The mechanism of action of clopidogrel is irreversible blockade of the adenosine diphosphate (ADP) receptor on platelet cell membranes. This receptor is named P2Y12 and is important in platelet aggregation, the cross-linking of platelets by fibrin. The blockade of this receptor inhibits platelet aggregation.

Two hours after a single dose of oral Plavix®, platelet inhibition can be demonstrated.

Pregnancy category

Clopidogrel is pregnancy category B. This means that in animal models, there is no risk of adverse effects in doses equivalent to doses that a pregnant female would ingest. The implication is that the medication is probably safe to administer during human pregnancy. It is currently unknown whether clopidogrel is excreted in human breast milk.

Adverse effects

Serious adverse effects that are associated with clopidogrel include:

  • Severe neutropenia (Incidence: 5/10,000)
  • Thrombotic thrombocytopenic purpura (TTP) (Incidence: 4/1,000,000 patients treated)
  • Hemorrhage - The incidence of hemorrhage may be increased by the co-administration of aspirin.
    • Gastrointestinal Hemorrhage (Incidence: 2.0%)
    • Cerebral Hemorrhage (Incidence: 0.1 to 0.4%)

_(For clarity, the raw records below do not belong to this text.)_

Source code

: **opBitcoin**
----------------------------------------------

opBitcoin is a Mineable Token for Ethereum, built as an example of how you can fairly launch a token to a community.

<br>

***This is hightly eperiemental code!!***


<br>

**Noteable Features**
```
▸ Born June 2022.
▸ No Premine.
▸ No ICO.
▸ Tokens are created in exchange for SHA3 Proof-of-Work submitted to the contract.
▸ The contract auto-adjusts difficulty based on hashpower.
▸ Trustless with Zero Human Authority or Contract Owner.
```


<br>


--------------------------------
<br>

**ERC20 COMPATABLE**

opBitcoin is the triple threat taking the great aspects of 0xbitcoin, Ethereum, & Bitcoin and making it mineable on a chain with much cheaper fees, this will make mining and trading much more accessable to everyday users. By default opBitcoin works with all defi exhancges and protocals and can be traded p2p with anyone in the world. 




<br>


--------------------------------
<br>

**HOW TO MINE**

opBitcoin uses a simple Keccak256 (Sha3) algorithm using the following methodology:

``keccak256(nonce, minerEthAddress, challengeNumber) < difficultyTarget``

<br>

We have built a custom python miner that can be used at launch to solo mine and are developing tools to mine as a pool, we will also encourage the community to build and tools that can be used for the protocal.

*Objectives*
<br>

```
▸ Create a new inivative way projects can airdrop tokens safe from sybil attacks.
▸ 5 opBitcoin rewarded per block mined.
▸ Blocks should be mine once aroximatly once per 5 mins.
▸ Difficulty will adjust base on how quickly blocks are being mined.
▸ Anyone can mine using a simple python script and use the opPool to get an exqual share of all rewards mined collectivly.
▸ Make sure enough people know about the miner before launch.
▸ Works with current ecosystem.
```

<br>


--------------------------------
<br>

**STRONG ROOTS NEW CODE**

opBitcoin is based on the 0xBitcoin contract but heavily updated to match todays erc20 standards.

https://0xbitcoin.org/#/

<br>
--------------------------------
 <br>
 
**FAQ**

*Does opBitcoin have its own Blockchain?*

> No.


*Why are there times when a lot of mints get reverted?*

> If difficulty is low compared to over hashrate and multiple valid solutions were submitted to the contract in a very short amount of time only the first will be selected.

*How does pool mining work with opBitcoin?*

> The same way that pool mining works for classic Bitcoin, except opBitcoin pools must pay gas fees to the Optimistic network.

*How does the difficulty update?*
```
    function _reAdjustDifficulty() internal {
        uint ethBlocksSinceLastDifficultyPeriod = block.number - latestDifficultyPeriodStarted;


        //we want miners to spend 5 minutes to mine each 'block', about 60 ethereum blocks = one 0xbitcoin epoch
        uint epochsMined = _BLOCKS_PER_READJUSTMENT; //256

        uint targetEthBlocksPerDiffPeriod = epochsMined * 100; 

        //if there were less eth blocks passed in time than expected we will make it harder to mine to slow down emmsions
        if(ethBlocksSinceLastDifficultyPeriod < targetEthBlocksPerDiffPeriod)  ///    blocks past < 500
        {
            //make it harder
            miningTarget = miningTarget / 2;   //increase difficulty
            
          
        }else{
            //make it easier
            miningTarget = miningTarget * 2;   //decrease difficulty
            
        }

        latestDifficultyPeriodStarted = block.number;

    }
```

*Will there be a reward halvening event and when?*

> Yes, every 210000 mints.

Most consensus-based therapeutic guidelines recommend the use of clopidogrel, over aspirin, in patients requiring antiplatelet therapy but with a history of gastric ulceration due to the lower incidence of gastric ulceration associated with the use of clopidogrel vs aspirin. A recent study has shown that in patients with healed aspirin-induced ulcers, however, patients receiving aspirin plus the proton pump inhibitor esomeprazole had a lower incidence of recurrent ulcer bleeding than patients receiving clopidogrel. (Chan et al., 2005)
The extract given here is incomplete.